What you will do:
Search the records for the word "qualities" and copy every line in which it occurs.

Records provided:
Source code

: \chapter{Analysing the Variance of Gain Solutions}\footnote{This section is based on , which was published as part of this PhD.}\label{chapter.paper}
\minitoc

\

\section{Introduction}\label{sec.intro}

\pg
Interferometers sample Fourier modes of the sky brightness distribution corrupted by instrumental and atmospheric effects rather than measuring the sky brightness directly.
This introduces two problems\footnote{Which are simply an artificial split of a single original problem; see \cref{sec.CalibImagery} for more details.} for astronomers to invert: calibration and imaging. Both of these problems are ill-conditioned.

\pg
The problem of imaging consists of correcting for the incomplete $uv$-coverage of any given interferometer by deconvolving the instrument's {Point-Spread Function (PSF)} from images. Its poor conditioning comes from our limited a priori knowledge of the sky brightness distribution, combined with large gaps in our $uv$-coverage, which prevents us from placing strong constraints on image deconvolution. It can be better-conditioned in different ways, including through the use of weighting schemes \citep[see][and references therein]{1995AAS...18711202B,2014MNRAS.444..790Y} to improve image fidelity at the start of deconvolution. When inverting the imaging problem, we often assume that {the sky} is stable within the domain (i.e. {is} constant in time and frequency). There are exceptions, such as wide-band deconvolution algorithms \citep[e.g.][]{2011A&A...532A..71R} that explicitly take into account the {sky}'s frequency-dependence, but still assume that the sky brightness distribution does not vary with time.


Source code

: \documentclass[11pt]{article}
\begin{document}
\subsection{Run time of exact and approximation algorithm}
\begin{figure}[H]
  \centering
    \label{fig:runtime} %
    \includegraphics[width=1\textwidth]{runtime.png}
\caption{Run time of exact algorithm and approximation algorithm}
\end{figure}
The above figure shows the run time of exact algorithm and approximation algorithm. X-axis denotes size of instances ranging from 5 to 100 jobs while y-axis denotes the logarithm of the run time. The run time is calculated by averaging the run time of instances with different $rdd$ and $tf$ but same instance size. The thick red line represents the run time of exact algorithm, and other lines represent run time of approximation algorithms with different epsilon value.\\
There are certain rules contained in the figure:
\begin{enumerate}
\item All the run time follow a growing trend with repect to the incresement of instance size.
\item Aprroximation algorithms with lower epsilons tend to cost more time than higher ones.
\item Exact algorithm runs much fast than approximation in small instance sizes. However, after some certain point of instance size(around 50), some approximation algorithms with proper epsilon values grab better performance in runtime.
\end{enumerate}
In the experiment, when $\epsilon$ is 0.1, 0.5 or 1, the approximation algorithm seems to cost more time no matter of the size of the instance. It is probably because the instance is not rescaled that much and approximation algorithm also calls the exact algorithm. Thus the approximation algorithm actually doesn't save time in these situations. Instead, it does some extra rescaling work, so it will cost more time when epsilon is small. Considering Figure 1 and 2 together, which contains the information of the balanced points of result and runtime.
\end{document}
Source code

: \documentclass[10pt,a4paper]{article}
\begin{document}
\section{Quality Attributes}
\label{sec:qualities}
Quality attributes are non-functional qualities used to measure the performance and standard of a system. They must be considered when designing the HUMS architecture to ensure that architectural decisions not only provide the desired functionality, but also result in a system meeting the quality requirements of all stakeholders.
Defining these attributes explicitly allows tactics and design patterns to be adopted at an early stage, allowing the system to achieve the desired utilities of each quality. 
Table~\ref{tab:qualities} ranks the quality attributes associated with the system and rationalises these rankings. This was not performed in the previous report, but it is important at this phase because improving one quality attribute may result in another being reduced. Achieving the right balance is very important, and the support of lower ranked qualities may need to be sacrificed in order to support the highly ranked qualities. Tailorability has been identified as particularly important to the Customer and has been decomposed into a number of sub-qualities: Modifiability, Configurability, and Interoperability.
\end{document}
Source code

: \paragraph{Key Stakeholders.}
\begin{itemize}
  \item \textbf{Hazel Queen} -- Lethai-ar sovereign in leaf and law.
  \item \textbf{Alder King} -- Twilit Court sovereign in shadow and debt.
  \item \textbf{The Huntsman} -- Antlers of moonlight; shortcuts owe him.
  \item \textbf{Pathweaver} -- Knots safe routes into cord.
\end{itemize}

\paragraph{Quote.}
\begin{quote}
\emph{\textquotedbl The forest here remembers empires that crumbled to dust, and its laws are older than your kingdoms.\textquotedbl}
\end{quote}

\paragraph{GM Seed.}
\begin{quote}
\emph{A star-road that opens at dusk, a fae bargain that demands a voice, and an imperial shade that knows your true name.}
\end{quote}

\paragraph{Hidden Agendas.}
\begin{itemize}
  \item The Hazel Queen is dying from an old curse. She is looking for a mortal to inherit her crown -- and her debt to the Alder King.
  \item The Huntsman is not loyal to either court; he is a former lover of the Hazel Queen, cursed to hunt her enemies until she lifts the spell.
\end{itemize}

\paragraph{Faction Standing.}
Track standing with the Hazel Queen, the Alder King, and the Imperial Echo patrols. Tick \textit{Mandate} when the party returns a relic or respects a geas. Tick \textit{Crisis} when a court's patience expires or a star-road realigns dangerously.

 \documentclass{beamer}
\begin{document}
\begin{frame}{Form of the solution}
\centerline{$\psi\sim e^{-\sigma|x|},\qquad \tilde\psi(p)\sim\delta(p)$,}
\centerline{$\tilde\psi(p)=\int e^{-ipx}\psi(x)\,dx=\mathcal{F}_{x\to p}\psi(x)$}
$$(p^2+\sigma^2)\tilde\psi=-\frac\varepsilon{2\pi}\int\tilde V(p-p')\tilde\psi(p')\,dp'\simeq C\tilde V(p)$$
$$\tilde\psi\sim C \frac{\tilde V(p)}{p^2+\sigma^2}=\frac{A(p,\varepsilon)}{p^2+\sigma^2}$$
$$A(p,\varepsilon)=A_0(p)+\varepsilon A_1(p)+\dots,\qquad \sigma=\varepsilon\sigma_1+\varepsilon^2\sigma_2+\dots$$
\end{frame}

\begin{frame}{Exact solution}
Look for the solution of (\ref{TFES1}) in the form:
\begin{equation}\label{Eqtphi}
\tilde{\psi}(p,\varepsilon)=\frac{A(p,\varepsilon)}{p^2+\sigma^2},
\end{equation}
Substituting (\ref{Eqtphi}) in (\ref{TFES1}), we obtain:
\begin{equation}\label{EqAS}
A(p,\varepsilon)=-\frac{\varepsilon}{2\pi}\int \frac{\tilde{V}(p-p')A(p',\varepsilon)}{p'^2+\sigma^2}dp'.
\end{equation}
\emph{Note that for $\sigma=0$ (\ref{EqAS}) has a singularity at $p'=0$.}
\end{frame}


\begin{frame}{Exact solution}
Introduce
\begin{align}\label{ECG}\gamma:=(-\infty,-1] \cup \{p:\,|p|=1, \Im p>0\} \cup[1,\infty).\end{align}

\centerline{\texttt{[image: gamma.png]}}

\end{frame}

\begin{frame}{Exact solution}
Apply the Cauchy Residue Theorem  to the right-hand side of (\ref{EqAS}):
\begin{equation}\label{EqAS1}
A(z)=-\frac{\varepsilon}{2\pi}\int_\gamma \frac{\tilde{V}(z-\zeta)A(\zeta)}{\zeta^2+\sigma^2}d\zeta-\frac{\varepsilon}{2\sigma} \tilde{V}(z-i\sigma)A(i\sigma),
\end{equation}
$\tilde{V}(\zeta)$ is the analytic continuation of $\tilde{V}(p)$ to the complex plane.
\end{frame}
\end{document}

Exercise solution:
\label{sec:qualities}
Quality attributes are non-functional qualities used to measure the performance and standard of a system. They must be considered when designing the HUMS architecture to ensure that architectural decisions not only provide the desired functionality, but also result in a system meeting the quality requirements of all stakeholders.
Table~\ref{tab:qualities} ranks the quality attributes associated with the system and rationalises these rankings. This was not performed in the previous report, but it is important at this phase because improving one quality attribute may result in another being reduced. Achieving the right balance is very important, and the support of lower ranked qualities may need to be sacrificed in order to support the highly ranked qualities. Tailorability has been identified as particularly important to the Customer and has been decomposed into a number of sub-qualities: Modifiability, Configurability, and Interoperability.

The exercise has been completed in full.